» Available data
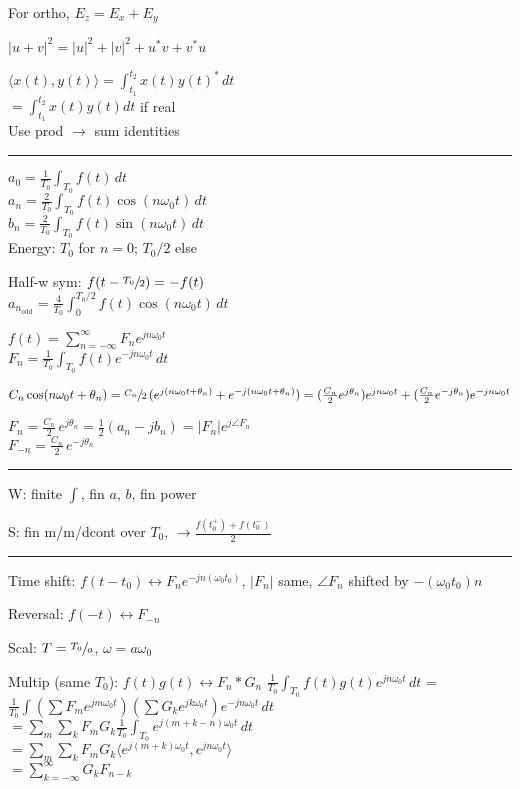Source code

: \documentclass[4pt]{article}
\theoremstyle{definition}
\theoremstyle{definition}
\begin{document}
\begin{multicols}{3}
    For ortho, $E_z = E_x + E_y$
        

    $|u+v|^2 = |u|^2 + |v|^2 + u^*v + v^*u$

    $\langle x(t), y(t)\rangle = \int_{t_1}^{t_2} x(t) y(t)^* \, dt$\\
    \( = \int_{t_1}^{t_2} x(t) y(t) dt\) if real\\
    Use prod $\rightarrow$ sum identities
\rule{\linewidth}{0.5pt}
    $a_0 = \frac{1}{T_0} \int_{T_0} f(t)\, dt$\\
    $a_n = \frac{2}{T_0} \int_{T_0} f(t) \cos(n\omega_0t)\,dt$\\
    $b_n = \frac{2}{T_0} \int_{T_0} f(t) \sin(n\omega_0t)\,dt$\\
    Energy: $T_0$ for $n=0$; $T_0/2$ else
     
    Half-w sym: $f(t - \sfrac{T_0}{2}) = -f(t)$\\
    $a_{n_\mathrm{odd}} = \frac{4}{T_0}\int_{0}^{T_0/2} f(t) \cos (n\omega_0 t) \, dt$

    $f(t) = \sum_{n=-\infty}^{\infty} F_n e^{jn\omega_0 t}$\\
    $F_n = \frac{1}{T_0}\int_{T_0} f(t) e^{-jn\omega_0t}\,dt$

    $C_n\cos(n\omega_0 t + \theta_n) = \sfrac{C_n}{2} \, (e^{j(n\omega_0t + \theta_n)} + e^{-j(n\omega_0 t + \theta_n)}) = (\frac{C_n} 2 e^{j\theta_n}) e^{jn\omega_0 t} + (\frac{C_n} 2 e^{-j\theta_n}) e^{-jn\omega_0 t}$

    $F_n = \frac{C_n}{2}\, e^{j\theta_n} = \frac 1 2 (a_n - jb_n) = |F_n| e^{j\angle F_n}$\\
    $F_{-n} = \frac{C_n}{2}\, e^{-j\theta_n}$
\rule{\linewidth}{0.5pt}
    W: finite $\int$, fin $a$, $b$, fin power

    S: fin m/m/dcont over $T_0$, $\rightarrow \frac{f(t_0^+) + f(t_0^-)}{2}$
\rule{\linewidth}{0.5pt}
    Time shift: $f(t-t_0)\leftrightarrow F_n e^{-jn(\omega_0 t_0)}$, $|F_n|$ same, $\angle F_n$ shifted by $-(\omega_0 t_0)n$

    Reversal: $f(-t)\leftrightarrow F_{-n}$

    Scal: $T = \sfrac {T_0} a$, $\omega = a\omega_0$

    Multip (same $T_0$): $f(t) g(t) \leftrightarrow F_n * G_n$ 
        $\frac 1{T_0}  \int_{T_0} f(t) g(t) e^{jn\omega_0 t}\, dt$ =\\
        $ \frac{1}{T_0} \int (\sum F_m e^{jm\omega_0 t}) (\sum G_k e^{jk\omega_0 t}) e^{-jn\omega_0 t} \, dt$ \\
        $ = \sum_m \sum_k F_m G_k \frac{1}{T_0} \int_{T_0} e^{j(m+k-n)\omega_0 t} \, dt$\\
        $ = \sum_m \sum_k F_m G_k \langle e^{j(m+k)\omega_0 t}, e^{jn\omega_0 t}\rangle$\\
        $ = \sum_{k=-\infty}^{\infty} G_k F_{n-k}$
        

\end{multicols}
\end{document}
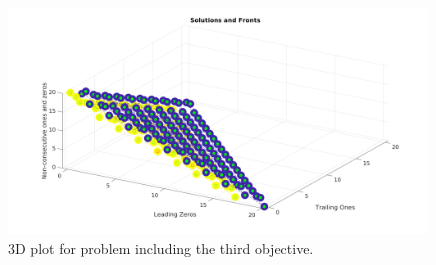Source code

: \documentclass{article}
\begin{document}
\begin{enumerate}
	\begin{figure}[h!]
		\centering
		\includegraphics[width=0.99\textwidth]{resource/output.png}
		\caption{3D plot for problem including the third objective.}
		\end{figure}
	{\color{blue}
		
	}
\end{enumerate}
\end{document}
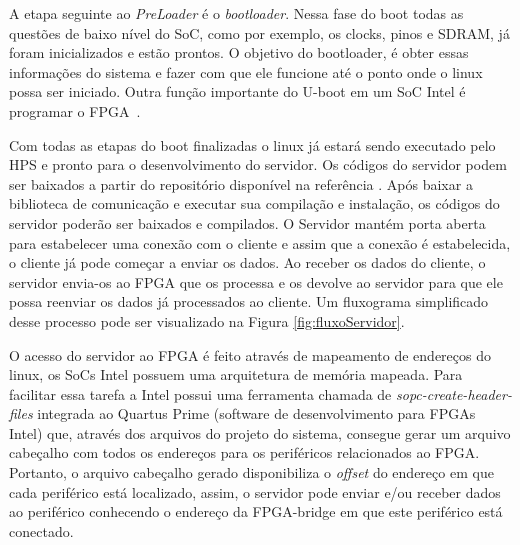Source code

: A etapa seguinte ao \textit{PreLoader} é o \textit{bootloader}. Nessa fase do boot todas as questões de baixo nível do SoC, como por exemplo, os clocks, pinos e SDRAM, já foram inicializados e estão prontos. O objetivo do bootloader, é obter essas informações do sistema e fazer com que ele funcione até o ponto onde o linux possa ser iniciado. Outra função importante do U-boot em um SoC Intel é programar o FPGA~\cite{SocLinux}.

Com todas as etapas do boot finalizadas o linux já estará sendo executado pelo HPS e pronto para o desenvolvimento do servidor. Os códigos do servidor podem ser baixados a partir do repositório disponível na referência \cite{interface-socket-server}. Após baixar a biblioteca de comunicação \cite{Pereira-Neto-Biblioteca} e executar sua compilação e instalação, os códigos do servidor poderão ser baixados e compilados. O Servidor mantém porta aberta para estabelecer uma conexão com o cliente e assim que a conexão é estabelecida, o cliente já pode começar a enviar os dados. Ao receber os dados do cliente, o servidor envia-os ao FPGA que os processa e os devolve ao servidor para que ele possa reenviar os dados já processados ao cliente. Um fluxograma simplificado desse processo pode ser visualizado na Figura \ref{fig:fluxoServidor}.

O acesso do servidor ao FPGA é feito através de mapeamento de endereços do linux, os SoCs Intel possuem uma arquitetura de memória mapeada. Para facilitar essa tarefa a Intel possui uma ferramenta chamada de \textit{sopc-create-header-files} integrada ao Quartus Prime (software de desenvolvimento para FPGAs Intel) que, através dos arquivos do projeto do sistema, consegue gerar um arquivo cabeçalho com todos os endereços para os periféricos relacionados ao FPGA\@. Portanto, o arquivo cabeçalho gerado disponibiliza o \textit{offset} do endereço em que cada periférico está localizado, assim, o servidor pode enviar e/ou receber dados ao periférico conhecendo o endereço da FPGA-bridge em que este periférico está conectado.


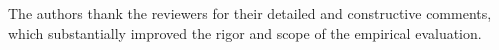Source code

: The authors thank the reviewers for their detailed and constructive comments,
which substantially improved the rigor and scope of the empirical evaluation.
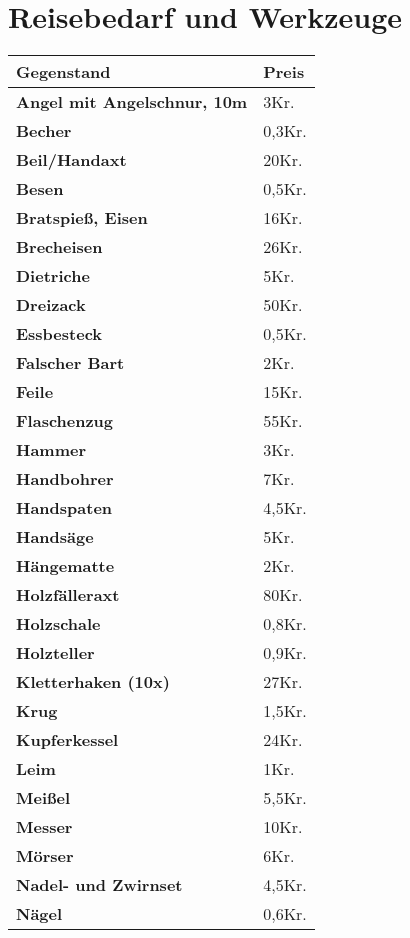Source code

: \section{Reisebedarf und Werkzeuge}
\begin{longtable}{|p{5cm}|p{2cm}|}
\hline
\textbf{Gegenstand} & \textbf{Preis} \\ \hline
\textbf{Angel mit Angelschnur, 10m} & 3Kr. \\ \hline
\textbf{Becher} & 0,3Kr. \\ \hline
\textbf{Beil/Handaxt} & 20Kr. \\ \hline
\textbf{Besen} & 0,5Kr. \\ \hline
\textbf{Bratspieß, Eisen} & 16Kr. \\ \hline
\textbf{Brecheisen} & 26Kr. \\ \hline
\textbf{Dietriche} & 5Kr. \\ \hline
\textbf{Dreizack} & 50Kr. \\ \hline
\textbf{Essbesteck} & 0,5Kr. \\ \hline
\textbf{Falscher Bart} & 2Kr. \\ \hline
\textbf{Feile} & 15Kr. \\ \hline
\textbf{Flaschenzug} & 55Kr. \\ \hline
\textbf{Hammer} & 3Kr. \\ \hline
\textbf{Handbohrer} & 7Kr. \\ \hline
\textbf{Handspaten} & 4,5Kr. \\ \hline
\textbf{Handsäge} & 5Kr. \\ \hline
\textbf{Hängematte} & 2Kr. \\ \hline
\textbf{Holzfälleraxt} & 80Kr. \\ \hline
\textbf{Holzschale} & 0,8Kr. \\ \hline
\textbf{Holzteller} & 0,9Kr. \\ \hline
\textbf{Kletterhaken (10x)} & 27Kr. \\ \hline
\textbf{Krug} & 1,5Kr. \\ \hline
\textbf{Kupferkessel} & 24Kr. \\ \hline
\textbf{Leim} & 1Kr. \\ \hline
\textbf{Meißel} & 5,5Kr. \\ \hline
\textbf{Messer} & 10Kr. \\ \hline
\textbf{Mörser} & 6Kr. \\ \hline
\textbf{Nadel- und Zwirnset} & 4,5Kr. \\ \hline
\textbf{Nägel} & 0,6Kr. \\ \hline

\end{longtable}
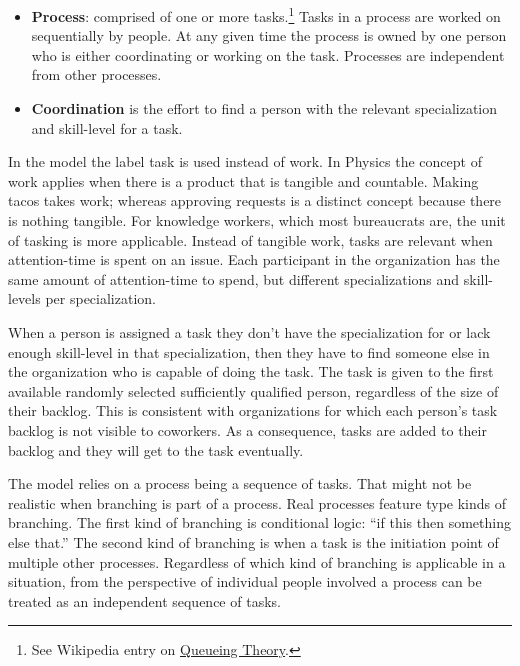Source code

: \begin{itemize}
    \item \textbf{Process}: comprised of one or more tasks.\footnote{See Wikipedia entry on 
    \href{https://en.wikipedia.org/wiki/Queueing_theory}{Queueing Theory}.} Tasks in a process are worked on sequentially by people. At any given time the process is owned by one person who is either coordinating or working on the task. Processes are independent from other processes.
    \item \textbf{Coordination} is the effort to find a person with the relevant specialization and skill-level for a task. 
\end{itemize}

In the model the label task is used instead of work. In Physics the concept of work applies when there is a product that is tangible and countable. Making tacos takes work; whereas approving requests is a distinct concept because there is nothing tangible. For knowledge workers, which most bureaucrats are, the unit of tasking is more applicable. Instead of tangible work, tasks are relevant when \gls{attention-time} is spent on an issue.
Each participant in the organization has the same amount of attention-time to spend, but different specializations and skill-levels per specialization.


When a person is assigned a task they don't have the specialization for or lack enough skill-level in that specialization, then they have to find someone else in the organization who is capable of doing the task. 
The task is given to the first available randomly selected sufficiently qualified person, regardless of the size of their backlog.
This is consistent with organizations for which each person's task backlog is not visible to coworkers. As a consequence, tasks are added to their backlog and they will get to the task eventually.



The model relies on a process being a sequence of tasks. That might not be realistic when branching is part of a process. %
Real processes feature type kinds of branching. The first kind of branching is conditional logic: ``if this then something else that.''
The second kind of branching is when a task is the initiation point of multiple other processes. 
Regardless of which kind of branching is applicable in a situation, from the perspective of individual people involved a process can be treated as an independent sequence of tasks.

» Your objective
Each line of the material that has "leftrightarrow" in it should be counted; reply with that number alone.

» Solution to this exercise
3